* _Requirement_:
Produce word for word the lines of the data below running from the one that has "marching anywhere anyway, so" to the one that has "##### 2. implement a services to call Lambda", inclusive, and no others.

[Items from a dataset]
◆ ◆ ◆ ◆ ◆
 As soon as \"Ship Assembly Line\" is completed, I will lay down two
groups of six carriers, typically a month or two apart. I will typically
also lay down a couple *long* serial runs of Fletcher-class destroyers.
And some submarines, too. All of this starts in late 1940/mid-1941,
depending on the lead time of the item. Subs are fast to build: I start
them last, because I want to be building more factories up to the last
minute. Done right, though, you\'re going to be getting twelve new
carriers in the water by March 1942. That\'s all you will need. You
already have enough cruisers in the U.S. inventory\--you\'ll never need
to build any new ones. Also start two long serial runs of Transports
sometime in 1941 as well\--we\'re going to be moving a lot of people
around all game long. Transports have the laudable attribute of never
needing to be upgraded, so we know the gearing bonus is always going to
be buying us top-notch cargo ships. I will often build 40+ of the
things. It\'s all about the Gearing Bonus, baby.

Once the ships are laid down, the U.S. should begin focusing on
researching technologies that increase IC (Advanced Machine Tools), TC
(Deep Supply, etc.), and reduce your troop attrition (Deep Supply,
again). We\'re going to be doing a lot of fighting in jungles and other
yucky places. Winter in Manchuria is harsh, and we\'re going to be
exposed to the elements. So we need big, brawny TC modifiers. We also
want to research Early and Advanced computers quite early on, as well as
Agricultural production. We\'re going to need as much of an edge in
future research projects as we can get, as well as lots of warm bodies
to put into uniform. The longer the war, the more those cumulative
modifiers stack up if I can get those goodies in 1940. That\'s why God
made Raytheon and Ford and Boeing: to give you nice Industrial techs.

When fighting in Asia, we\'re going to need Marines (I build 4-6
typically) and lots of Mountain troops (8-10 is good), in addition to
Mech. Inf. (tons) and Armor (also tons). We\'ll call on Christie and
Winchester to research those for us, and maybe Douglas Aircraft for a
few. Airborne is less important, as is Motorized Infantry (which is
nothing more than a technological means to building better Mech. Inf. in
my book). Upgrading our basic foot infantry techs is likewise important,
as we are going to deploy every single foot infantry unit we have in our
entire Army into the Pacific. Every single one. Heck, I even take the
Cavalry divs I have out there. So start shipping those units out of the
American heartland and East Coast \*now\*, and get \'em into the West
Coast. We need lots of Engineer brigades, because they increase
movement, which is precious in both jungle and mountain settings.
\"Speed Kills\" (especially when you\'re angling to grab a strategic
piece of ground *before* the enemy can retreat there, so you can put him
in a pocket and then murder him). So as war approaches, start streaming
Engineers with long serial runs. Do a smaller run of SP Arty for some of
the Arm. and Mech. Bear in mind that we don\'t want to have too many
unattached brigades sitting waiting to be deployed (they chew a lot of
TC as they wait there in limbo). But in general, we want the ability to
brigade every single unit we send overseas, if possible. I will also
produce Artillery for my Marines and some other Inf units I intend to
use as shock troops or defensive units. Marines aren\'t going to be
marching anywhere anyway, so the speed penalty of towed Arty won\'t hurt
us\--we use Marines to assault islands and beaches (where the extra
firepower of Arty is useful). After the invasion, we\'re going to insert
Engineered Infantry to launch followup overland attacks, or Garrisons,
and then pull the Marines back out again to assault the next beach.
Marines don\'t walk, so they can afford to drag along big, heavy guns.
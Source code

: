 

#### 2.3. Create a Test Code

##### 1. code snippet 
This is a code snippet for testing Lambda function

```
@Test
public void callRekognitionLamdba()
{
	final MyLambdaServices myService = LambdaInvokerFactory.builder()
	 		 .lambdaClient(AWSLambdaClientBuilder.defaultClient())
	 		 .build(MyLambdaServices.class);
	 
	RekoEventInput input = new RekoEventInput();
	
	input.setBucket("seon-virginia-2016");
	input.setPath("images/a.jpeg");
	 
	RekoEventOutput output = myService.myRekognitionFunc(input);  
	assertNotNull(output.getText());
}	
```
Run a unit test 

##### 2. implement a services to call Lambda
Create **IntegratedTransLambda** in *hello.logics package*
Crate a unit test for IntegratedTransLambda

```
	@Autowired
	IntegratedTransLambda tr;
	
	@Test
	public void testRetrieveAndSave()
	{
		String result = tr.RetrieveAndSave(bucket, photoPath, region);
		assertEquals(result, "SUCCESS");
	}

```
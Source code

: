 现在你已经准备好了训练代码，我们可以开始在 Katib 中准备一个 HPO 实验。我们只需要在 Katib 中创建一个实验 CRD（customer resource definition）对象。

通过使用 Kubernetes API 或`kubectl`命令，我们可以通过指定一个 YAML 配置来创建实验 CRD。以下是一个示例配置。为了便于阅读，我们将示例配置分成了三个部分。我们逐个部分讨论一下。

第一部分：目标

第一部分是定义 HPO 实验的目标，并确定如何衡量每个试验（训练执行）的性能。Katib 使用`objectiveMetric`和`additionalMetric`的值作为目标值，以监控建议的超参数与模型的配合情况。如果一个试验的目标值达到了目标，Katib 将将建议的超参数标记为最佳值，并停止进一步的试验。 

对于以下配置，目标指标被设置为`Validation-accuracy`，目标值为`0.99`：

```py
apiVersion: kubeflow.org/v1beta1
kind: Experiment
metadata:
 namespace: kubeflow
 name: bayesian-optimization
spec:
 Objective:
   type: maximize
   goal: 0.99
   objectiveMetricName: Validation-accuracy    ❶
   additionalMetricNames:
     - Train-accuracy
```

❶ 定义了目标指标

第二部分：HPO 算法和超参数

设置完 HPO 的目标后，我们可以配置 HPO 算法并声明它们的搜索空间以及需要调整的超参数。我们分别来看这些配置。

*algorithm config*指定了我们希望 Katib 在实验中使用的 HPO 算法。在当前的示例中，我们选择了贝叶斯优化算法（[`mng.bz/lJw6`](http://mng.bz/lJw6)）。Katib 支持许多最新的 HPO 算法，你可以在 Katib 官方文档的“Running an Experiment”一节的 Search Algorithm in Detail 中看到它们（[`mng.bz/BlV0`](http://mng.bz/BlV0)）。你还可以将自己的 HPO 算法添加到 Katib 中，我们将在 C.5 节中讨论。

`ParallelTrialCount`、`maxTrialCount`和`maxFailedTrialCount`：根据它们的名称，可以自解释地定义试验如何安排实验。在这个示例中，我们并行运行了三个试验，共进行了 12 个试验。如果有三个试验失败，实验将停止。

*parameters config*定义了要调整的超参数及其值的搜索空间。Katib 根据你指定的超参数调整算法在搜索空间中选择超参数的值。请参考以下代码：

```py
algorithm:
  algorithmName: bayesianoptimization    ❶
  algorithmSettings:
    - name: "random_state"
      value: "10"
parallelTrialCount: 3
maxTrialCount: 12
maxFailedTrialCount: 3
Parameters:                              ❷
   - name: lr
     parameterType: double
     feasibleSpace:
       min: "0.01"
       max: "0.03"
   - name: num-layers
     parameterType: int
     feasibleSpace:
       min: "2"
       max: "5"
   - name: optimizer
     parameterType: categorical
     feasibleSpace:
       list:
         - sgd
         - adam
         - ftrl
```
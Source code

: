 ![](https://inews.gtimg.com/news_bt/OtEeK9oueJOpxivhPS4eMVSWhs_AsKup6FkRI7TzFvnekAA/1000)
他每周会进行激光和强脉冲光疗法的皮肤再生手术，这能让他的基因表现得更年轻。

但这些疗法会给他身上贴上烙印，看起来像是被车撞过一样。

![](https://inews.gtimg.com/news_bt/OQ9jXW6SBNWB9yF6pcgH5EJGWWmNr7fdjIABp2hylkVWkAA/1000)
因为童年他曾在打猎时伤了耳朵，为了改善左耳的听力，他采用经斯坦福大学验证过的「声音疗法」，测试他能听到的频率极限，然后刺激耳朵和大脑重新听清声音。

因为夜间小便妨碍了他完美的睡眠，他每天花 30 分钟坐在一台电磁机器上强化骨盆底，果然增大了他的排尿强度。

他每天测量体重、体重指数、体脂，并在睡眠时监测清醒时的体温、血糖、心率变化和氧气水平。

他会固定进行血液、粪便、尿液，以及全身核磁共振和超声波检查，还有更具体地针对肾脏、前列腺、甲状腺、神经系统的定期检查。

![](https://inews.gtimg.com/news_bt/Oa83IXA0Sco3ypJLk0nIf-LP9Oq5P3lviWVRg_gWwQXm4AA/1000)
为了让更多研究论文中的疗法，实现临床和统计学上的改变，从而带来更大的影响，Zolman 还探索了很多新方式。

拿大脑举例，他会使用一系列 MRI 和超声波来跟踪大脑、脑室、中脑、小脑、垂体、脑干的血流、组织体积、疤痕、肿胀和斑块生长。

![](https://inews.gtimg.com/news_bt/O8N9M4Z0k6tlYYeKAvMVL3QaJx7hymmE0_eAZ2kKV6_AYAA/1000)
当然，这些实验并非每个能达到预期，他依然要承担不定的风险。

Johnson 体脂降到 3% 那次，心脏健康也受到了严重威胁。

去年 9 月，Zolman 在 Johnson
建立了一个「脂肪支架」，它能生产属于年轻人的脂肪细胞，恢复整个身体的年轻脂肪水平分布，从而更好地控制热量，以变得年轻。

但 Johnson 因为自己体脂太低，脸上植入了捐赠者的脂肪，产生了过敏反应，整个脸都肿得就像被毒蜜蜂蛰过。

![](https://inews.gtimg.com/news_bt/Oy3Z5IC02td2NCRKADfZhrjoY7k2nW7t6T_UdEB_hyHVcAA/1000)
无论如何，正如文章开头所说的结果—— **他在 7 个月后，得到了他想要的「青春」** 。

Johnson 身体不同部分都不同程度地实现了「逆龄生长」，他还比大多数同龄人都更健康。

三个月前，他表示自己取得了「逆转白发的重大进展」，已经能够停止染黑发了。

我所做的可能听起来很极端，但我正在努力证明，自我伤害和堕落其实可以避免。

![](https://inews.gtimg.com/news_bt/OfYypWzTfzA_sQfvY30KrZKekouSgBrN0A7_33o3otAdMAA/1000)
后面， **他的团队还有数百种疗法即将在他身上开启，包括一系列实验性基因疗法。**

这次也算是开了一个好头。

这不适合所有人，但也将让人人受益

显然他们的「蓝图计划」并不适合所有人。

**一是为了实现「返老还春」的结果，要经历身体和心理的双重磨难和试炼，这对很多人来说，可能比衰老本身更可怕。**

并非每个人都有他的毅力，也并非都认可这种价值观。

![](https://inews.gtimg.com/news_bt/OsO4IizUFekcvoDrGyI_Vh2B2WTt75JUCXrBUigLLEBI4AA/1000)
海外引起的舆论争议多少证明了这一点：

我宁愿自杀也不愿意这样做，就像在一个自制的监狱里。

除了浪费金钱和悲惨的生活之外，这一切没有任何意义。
◆ ◆ ◆ ◆ ◆
* _Problem solution_:
marching anywhere anyway, so the speed penalty of towed Arty won\'t hurt
us\--we use Marines to assault islands and beaches (where the extra
firepower of Arty is useful). After the invasion, we\'re going to insert
Engineered Infantry to launch followup overland attacks, or Garrisons,
and then pull the Marines back out again to assault the next beach.
Marines don\'t walk, so they can afford to drag along big, heavy guns.
Source code

: 

#### 2.3. Create a Test Code

##### 1. code snippet 
This is a code snippet for testing Lambda function

```
@Test
public void callRekognitionLamdba()
{
	final MyLambdaServices myService = LambdaInvokerFactory.builder()
	 		 .lambdaClient(AWSLambdaClientBuilder.defaultClient())
	 		 .build(MyLambdaServices.class);
	 
	RekoEventInput input = new RekoEventInput();
	
	input.setBucket("seon-virginia-2016");
	input.setPath("images/a.jpeg");
	 
	RekoEventOutput output = myService.myRekognitionFunc(input);  
	assertNotNull(output.getText());
}	
```
Run a unit test 

##### 2. implement a services to call Lambda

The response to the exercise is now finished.